───── Study material ─────

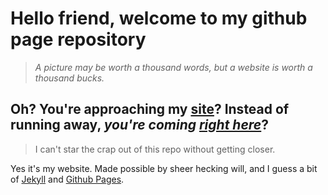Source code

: # Hello friend, welcome to my github page repository

> _A picture may be worth a thousand words, but a website is worth a thousand bucks._

## Oh? You're approaching my [site](https://seahyx.github.io/)? Instead of running away, *you're coming [right here](https://seahyx.github.io/)*?

> I can't star the crap out of this repo without getting closer.

Yes it's my website. Made possible by sheer hecking will, and I guess a bit of [Jekyll](https://jekyllrb.com) and [Github Pages](https://pages.github.com).
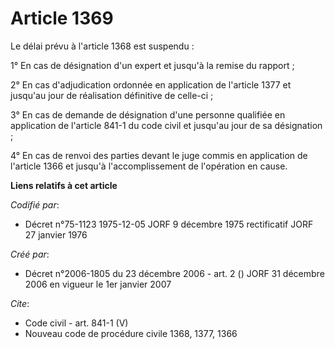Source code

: # Article 1369

Le délai prévu à l'article 1368 est suspendu :

1° En cas de désignation d'un expert et jusqu'à la remise du rapport ;

2° En cas d'adjudication ordonnée en application de l'article 1377 et jusqu'au jour de réalisation définitive de celle-ci ;

3° En cas de demande de désignation d'une personne qualifiée en application de l'article 841-1 du code civil et jusqu'au jour
de sa désignation ;

4° En cas de renvoi des parties devant le juge commis en application de l'article 1366 et jusqu'à l'accomplissement de
l'opération en cause.

**Liens relatifs à cet article**

_Codifié par_:

  - Décret n°75-1123 1975-12-05 JORF 9 décembre 1975 rectificatif JORF 27 janvier 1976

_Créé par_:

  - Décret n°2006-1805 du 23 décembre 2006 - art. 2 () JORF 31 décembre 2006 en vigueur le 1er janvier 2007

_Cite_:

  - Code civil - art. 841-1 (V)
  - Nouveau code de procédure civile 1368, 1377, 1366
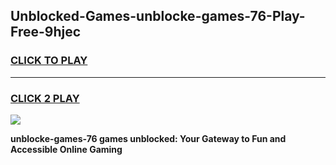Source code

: 
## Unblocked-Games-unblocke-games-76-Play-Free-9hjec
<h3>
<a href="https://premium76.site?title=unblocke-games-76&ref=24M">CLICK TO PLAY</a></h3>
<hr>

<h3>
<a href="https://premium76.site?title=unblocke-games-76&ref=24M">CLICK 2 PLAY</a>
  
</h3>

<a href="https://premium76.site?title=unblocke-games-76&ref=24M"><img src="https://clearcache.store/games.png"></a>


**unblocke-games-76 games unblocked: Your Gateway to Fun and Accessible Online Gaming**

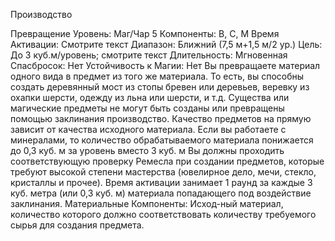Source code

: 
Производство

Превращение
Уровень: Маг/Чар 5
Компоненты: В, С, М
Время Активации: Смотрите текст
Диапазон: Ближний (7,5 м+1,5 м/2 ур.)
Цель: До 3 куб.м/уровень; смотрите
текст
Длительность: Мгновенная
Спасбросок: Нет
Устойчивость к Магии: Нет
Вы превращаете материал одного вида в
предмет из того же материала. То есть,
вы способны создать деревянный мост
из стопы бревен или деревьев, веревку
из охапки шерсти, одежду из льна или
шерсти, и т.д. Существа или магические предметы не могут быть созданы
или превращены помощью заклинания
производство. Качество предметов на
прямую зависит от качества исходного
материала. Если вы работаете с минералами, то количество обрабатываемого
материала понижается до 0,3 куб. м за
уровень вместо 3 куб. м
Вы должны проходить соответствующую проверку Ремесла при создании
предметов, которые требуют высокой
степени мастерства (ювелирное дело,
мечи, стекло, кристаллы и прочее).
Время активации занимает 1 раунд за
каждые 3 куб. метра (или 0,3 куб. м) материала попадающего под воздействие
заклинания.
Материальные Компоненты: Исход-ный материал, количество которого
должно соответствовать количеству требуемого сырья для создания предмета.
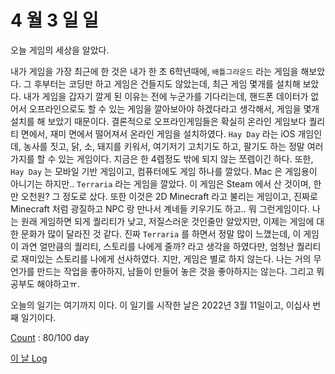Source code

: # 4 월 3 일 일

오늘 게임의 세상을 알았다.

내가 게임을 가장 최근에 한 것은 내가 한 초 6학년때에, `배틀그라운드` 라는 게임을 해보았다. 그 후부터는 코딩만 하고 게임은 건들지도 않았는데, 최근 게임 몇개를 설치해 보았다. 내가 게임을 갑자기 깔게 된 이유는 전에 누군가를 기다리는데, 핸드폰 데이터가 없어서 오프라인으로도 할 수 있는 게임을 깔아보아야 하겠다라고 생각해서, 게임을 몇개 설치를 해 보았기 때문이다. 결론적으로 오프라인게임들은 확실히 온라인 게임보다 퀄리티 면에서, 재미 면에서 떨어져서 온라인 게임을 설치하였다. `Hay Day` 라는 iOS 개임인데, 농사를 짓고, 닭, 소, 돼지를 키워서, 여기저기 고치기도 하고, 팔기도 하는 정말 여러가지를 할 수 있는 게임이다. 지금은 한 4렙정도 밖에 되지 않는 쪼렙이긴 하다. 또한, `Hay Day` 는 모바일 기반 게임이고, 컴퓨터에도 게임 하나를 깔았다. Mac 은 게임용이 아니기는 하지만.. `Terraria` 라는 게임을 깔았다. 이 게임은 Steam 에서 산 것이며, 한 만 오천원? 그 정도로 샀다. 또한 이것은 2D Minecraft 라고 불리는 게임이고, 진짜로 Minecraft 처럼 광질하고 NPC 랑 만나서 계네들 키우기도 하고.. 뭐 그런게임이다. 나는 원래 게임하면 되게 퀄리티가 낮고, 저질스러운 것인줄만 알았지만, 이제는 게임에 대한 문화가 많이 달라진 것 같다. 진짜 `Terraria` 를 하면서 정말 많이 느꼈는데, 이 게임이 과연 얼만큼의 퀄리티, 스토리를 나에게 줄까? 라고 생각을 하였다만, 엄청난 퀄리티로 재미있는 스토리를 나에게 선사하였다. 지만, 게임은 별로 하지 않는다. 나는 거의 무언가를 만드는 작업을 좋아하지, 남들이 만들어 놓은 것을 좋아하지는 않는다. 그리고 뭐 공부도 해야하고ㅠ.

오늘의 일기는 여기까지 이다. 이 일기를 시작한 날은 2022년 3월 11일이고, 이십사 번째 일기이다.

[Count](../../../roadmap/roadmap.md) : 80/100 day

[이 날 Log](../../../logs/2022/4/3.md)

─────

» **Problem to work on**: Copy out every line from the data above that has "janvier" in it.

» **Expected answer**:
  - Décret n°75-1123 1975-12-05 JORF 9 décembre 1975 rectificatif JORF 27 janvier 1976
  - Décret n°2006-1805 du 23 décembre 2006 - art. 2 () JORF 31 décembre 2006 en vigueur le 1er janvier 2007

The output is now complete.